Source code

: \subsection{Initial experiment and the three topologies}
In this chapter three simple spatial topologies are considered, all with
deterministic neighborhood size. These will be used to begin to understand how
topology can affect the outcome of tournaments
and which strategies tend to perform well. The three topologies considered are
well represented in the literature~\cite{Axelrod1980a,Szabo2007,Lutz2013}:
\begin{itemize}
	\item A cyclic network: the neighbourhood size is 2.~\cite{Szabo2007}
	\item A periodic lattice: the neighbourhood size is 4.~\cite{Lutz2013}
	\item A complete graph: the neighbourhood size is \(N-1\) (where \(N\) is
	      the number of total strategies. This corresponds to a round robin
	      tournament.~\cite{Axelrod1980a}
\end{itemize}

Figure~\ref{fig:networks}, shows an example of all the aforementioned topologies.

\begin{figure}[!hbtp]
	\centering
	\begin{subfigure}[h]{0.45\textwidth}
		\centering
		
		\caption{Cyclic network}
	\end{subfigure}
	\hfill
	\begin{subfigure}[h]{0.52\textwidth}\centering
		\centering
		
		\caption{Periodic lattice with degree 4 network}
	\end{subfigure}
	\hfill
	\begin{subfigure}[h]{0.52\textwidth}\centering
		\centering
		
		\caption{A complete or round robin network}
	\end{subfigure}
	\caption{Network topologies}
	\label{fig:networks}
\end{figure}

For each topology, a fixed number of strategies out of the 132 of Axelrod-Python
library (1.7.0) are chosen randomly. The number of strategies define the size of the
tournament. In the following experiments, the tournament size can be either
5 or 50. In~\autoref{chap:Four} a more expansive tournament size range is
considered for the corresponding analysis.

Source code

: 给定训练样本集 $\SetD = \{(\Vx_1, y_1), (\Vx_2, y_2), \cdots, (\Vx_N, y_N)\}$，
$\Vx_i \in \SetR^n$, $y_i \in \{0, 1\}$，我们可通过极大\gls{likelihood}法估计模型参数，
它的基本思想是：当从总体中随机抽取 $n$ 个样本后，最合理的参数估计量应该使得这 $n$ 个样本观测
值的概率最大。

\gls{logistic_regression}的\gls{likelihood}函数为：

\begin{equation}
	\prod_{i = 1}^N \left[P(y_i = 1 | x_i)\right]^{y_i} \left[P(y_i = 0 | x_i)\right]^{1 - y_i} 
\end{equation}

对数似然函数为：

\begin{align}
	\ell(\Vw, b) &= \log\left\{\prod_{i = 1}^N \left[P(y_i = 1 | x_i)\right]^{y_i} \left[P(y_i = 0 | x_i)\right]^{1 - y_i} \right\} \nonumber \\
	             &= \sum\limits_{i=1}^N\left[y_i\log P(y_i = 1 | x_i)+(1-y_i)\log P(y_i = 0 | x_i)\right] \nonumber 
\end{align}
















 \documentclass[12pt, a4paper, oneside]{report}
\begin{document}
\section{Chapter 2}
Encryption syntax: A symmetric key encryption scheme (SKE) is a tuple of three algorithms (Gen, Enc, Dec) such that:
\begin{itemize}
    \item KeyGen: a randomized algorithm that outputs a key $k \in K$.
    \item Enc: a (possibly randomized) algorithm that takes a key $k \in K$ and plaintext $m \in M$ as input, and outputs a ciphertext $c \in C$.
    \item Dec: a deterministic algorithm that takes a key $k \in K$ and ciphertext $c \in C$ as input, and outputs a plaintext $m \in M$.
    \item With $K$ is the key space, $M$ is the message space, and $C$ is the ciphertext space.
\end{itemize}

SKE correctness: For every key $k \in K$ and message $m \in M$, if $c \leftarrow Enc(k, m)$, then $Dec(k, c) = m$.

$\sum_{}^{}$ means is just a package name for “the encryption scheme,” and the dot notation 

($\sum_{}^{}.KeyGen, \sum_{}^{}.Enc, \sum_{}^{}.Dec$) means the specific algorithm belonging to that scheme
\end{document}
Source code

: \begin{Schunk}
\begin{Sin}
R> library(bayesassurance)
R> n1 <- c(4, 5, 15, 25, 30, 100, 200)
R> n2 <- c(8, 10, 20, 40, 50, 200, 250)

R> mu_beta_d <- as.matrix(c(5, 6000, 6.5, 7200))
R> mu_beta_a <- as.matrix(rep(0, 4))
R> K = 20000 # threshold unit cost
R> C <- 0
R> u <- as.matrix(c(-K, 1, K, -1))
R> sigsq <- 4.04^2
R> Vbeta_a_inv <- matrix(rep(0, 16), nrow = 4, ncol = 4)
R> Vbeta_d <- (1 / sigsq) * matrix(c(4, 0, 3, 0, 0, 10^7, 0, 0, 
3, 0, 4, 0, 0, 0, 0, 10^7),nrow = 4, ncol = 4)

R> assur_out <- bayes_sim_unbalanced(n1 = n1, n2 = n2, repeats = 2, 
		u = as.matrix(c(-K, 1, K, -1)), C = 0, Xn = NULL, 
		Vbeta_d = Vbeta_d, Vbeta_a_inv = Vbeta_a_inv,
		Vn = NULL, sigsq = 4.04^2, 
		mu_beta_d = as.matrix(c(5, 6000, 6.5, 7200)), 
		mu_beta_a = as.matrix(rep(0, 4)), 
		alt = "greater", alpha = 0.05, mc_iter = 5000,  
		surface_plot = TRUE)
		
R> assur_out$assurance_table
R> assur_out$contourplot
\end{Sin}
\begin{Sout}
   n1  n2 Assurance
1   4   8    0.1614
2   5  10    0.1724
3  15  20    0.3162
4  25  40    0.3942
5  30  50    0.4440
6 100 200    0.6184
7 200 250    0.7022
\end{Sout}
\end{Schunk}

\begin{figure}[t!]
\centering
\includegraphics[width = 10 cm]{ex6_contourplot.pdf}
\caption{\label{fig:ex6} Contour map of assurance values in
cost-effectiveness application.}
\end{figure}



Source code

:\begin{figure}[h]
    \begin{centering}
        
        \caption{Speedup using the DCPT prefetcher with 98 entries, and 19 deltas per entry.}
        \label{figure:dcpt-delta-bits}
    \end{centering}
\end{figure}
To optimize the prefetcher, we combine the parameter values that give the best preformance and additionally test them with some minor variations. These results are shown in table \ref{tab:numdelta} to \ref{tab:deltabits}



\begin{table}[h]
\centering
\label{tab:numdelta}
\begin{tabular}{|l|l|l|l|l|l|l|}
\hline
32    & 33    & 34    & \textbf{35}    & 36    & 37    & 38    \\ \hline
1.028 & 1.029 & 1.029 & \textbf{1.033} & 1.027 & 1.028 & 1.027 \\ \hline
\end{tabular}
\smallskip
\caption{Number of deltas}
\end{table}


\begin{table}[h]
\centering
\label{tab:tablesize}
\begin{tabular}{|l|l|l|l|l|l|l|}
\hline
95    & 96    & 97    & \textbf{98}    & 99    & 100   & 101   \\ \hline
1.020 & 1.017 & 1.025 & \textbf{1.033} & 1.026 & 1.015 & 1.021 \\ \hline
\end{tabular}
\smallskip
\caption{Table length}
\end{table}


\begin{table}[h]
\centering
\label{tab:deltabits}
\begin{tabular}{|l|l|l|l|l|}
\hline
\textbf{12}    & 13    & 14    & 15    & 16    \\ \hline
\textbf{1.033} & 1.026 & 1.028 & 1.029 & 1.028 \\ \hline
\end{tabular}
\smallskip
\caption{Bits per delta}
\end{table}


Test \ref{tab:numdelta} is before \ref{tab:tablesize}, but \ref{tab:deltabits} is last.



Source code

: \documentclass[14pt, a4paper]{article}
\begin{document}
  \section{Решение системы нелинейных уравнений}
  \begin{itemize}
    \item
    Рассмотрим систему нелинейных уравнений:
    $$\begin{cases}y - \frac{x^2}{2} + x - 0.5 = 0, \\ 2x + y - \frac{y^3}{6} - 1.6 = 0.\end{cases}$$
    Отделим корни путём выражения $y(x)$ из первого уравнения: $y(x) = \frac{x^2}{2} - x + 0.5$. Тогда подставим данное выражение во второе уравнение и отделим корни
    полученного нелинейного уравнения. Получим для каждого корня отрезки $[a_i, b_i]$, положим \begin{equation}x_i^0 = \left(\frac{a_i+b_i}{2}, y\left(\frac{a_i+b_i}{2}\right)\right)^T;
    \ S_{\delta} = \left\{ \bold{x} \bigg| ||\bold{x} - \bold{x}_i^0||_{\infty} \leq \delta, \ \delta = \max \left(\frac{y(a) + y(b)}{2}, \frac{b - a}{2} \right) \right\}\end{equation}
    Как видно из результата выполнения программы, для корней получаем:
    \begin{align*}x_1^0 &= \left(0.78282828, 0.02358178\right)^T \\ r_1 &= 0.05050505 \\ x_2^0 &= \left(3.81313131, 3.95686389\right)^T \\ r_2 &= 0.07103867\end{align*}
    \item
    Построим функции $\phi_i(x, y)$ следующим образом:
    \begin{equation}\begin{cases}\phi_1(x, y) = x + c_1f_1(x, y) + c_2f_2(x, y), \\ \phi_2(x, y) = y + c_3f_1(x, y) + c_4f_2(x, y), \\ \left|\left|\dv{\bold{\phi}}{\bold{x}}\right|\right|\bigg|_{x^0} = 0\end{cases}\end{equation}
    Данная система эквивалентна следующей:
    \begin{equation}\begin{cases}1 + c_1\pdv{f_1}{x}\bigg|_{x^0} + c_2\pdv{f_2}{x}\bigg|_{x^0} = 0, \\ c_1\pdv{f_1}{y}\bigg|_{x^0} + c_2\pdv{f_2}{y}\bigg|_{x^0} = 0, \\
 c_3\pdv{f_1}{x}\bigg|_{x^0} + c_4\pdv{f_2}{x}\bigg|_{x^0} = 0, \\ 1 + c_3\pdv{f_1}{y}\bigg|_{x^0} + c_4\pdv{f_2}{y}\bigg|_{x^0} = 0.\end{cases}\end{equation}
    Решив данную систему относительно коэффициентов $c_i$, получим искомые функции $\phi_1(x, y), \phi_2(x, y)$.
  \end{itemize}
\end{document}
○ ○ ○
# Task requirements:
Beginning with the line that has "1.020 & 1.017" and ending with the line that has "0.5 = 0, \\ 2x", set down the lines above exactly and include no others.

# Answer to the problem:
1.020 & 1.017 & 1.025 & \textbf{1.033} & 1.026 & 1.015 & 1.021 \\ \hline
\end{tabular}
\smallskip
\caption{Table length}
\end{table}


\begin{table}[h]
\centering
\label{tab:deltabits}
\begin{tabular}{|l|l|l|l|l|}
\hline
\textbf{12}    & 13    & 14    & 15    & 16    \\ \hline
\textbf{1.033} & 1.026 & 1.028 & 1.029 & 1.028 \\ \hline
\end{tabular}
\smallskip
\caption{Bits per delta}
\end{table}


Test \ref{tab:numdelta} is before \ref{tab:tablesize}, but \ref{tab:deltabits} is last.



Source code

: \documentclass[14pt, a4paper]{article}
\begin{document}
  \section{Решение системы нелинейных уравнений}
  \begin{itemize}
    \item
    Рассмотрим систему нелинейных уравнений:
    $$\begin{cases}y - \frac{x^2}{2} + x - 0.5 = 0, \\ 2x + y - \frac{y^3}{6} - 1.6 = 0.\end{cases}$$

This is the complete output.